:: Activity ::
Would you copy every record exactly as it stands and drop the pictures?

(Task data Opens)

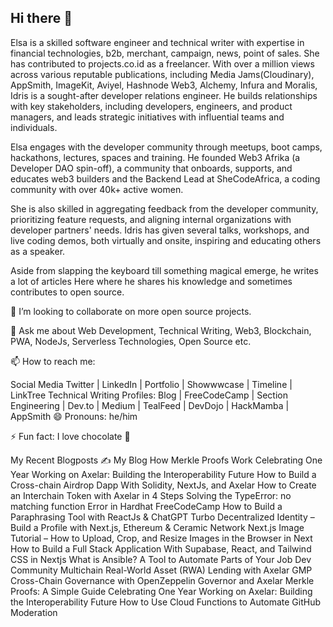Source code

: ## Hi there 👋

Elsa is a skilled software engineer and technical writer with expertise in financial technologies, b2b, merchant, campaign, news, point of sales. She has contributed to projects.co.id as a freelancer.
With over a million views across various reputable publications, including Media Jams(Cloudinary), AppSmith, ImageKit, Aviyel, Hashnode Web3, Alchemy, Infura and Moralis, Idris is a sought-after developer relations engineer. He builds relationships with key stakeholders, including developers, engineers, and product managers, and leads strategic initiatives with influential teams and individuals.

Elsa engages with the developer community through meetups, boot camps, hackathons, lectures, spaces and training. He founded Web3 Afrika (a Developer DAO spin-off), a community that onboards, supports, and educates web3 builders and the Backend Lead at SheCodeAfrica, a coding community with over 40k+ active women.

She is also skilled in aggregating feedback from the developer community, prioritizing feature requests, and aligning internal organizations with developer partners' needs. Idris has given several talks, workshops, and live coding demos, both virtually and onsite, inspiring and educating others as a speaker.

Aside from slapping the keyboard till something magical emerge, he writes a lot of articles Here where he shares his knowledge and sometimes contributes to open source.

👯 I’m looking to collaborate on more open source projects.

💬 Ask me about Web Development, Technical Writing, Web3, Blockchain, PWA, NodeJs, Serverless Technologies, Open Source etc.

📫 How to reach me:

Social Media
Twitter | LinkedIn | Portfolio | Showwwcase | Timeline | LinkTree
Technical Writing Profiles:
Blog | FreeCodeCamp | Section Engineering | Dev.to | Medium | TealFeed | DevDojo | HackMamba | AppSmith
😄 Pronouns: he/him

⚡ Fun fact: I love chocolate 🥳

My Recent Blogposts ✍️
My Blog
How Merkle Proofs Work
Celebrating One Year Working on Axelar: Building the Interoperability Future
How to Build a Cross-chain Airdrop Dapp With Solidity, NextJs, and Axelar
How to Create an Interchain Token with Axelar in 4 Steps
Solving the TypeError: no matching function Error in Hardhat
FreeCodeCamp
How to Build a Paraphrasing Tool with ReactJs & ChatGPT Turbo
Decentralized Identity – Build a Profile with Next.js, Ethereum & Ceramic Network
Next.js Image Tutorial – How to Upload, Crop, and Resize Images in the Browser in Next
How to Build a Full Stack Application With Supabase, React, and Tailwind CSS in Nextjs
What is Ansible? A Tool to Automate Parts of Your Job
Dev Community
Multichain Real-World Asset (RWA) Lending with Axelar GMP
Cross-Chain Governance with OpenZeppelin Governor and Axelar
Merkle Proofs: A Simple Guide
Celebrating One Year Working on Axelar: Building the Interoperability Future
How to Use Cloud Functions to Automate GitHub Moderation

(Task data Closes)

:: Solution for this task ::
Source code

: ## Hi there 👋

Elsa is a skilled software engineer and technical writer with expertise in financial technologies, b2b, merchant, campaign, news, point of sales. She has contributed to projects.co.id as a freelancer.
With over a million views across various reputable publications, including Media Jams(Cloudinary), AppSmith, ImageKit, Aviyel, Hashnode Web3, Alchemy, Infura and Moralis, Idris is a sought-after developer relations engineer. He builds relationships with key stakeholders, including developers, engineers, and product managers, and leads strategic initiatives with influential teams and individuals.

Elsa engages with the developer community through meetups, boot camps, hackathons, lectures, spaces and training. He founded Web3 Afrika (a Developer DAO spin-off), a community that onboards, supports, and educates web3 builders and the Backend Lead at SheCodeAfrica, a coding community with over 40k+ active women.

She is also skilled in aggregating feedback from the developer community, prioritizing feature requests, and aligning internal organizations with developer partners' needs. Idris has given several talks, workshops, and live coding demos, both virtually and onsite, inspiring and educating others as a speaker.

Aside from slapping the keyboard till something magical emerge, he writes a lot of articles Here where he shares his knowledge and sometimes contributes to open source.

👯 I’m looking to collaborate on more open source projects.

💬 Ask me about Web Development, Technical Writing, Web3, Blockchain, PWA, NodeJs, Serverless Technologies, Open Source etc.

📫 How to reach me:

Social Media
Twitter | LinkedIn | Portfolio | Showwwcase | Timeline | LinkTree
Technical Writing Profiles:
Blog | FreeCodeCamp | Section Engineering | Dev.to | Medium | TealFeed | DevDojo | HackMamba | AppSmith
😄 Pronouns: he/him

⚡ Fun fact: I love chocolate 🥳

My Recent Blogposts ✍️
My Blog
How Merkle Proofs Work
Celebrating One Year Working on Axelar: Building the Interoperability Future
How to Build a Cross-chain Airdrop Dapp With Solidity, NextJs, and Axelar
How to Create an Interchain Token with Axelar in 4 Steps
Solving the TypeError: no matching function Error in Hardhat
FreeCodeCamp
How to Build a Paraphrasing Tool with ReactJs & ChatGPT Turbo
Decentralized Identity – Build a Profile with Next.js, Ethereum & Ceramic Network
Next.js Image Tutorial – How to Upload, Crop, and Resize Images in the Browser in Next
How to Build a Full Stack Application With Supabase, React, and Tailwind CSS in Nextjs
What is Ansible? A Tool to Automate Parts of Your Job
Dev Community
Multichain Real-World Asset (RWA) Lending with Axelar GMP
Cross-Chain Governance with OpenZeppelin Governor and Axelar
Merkle Proofs: A Simple Guide
Celebrating One Year Working on Axelar: Building the Interoperability Future
How to Use Cloud Functions to Automate GitHub Moderation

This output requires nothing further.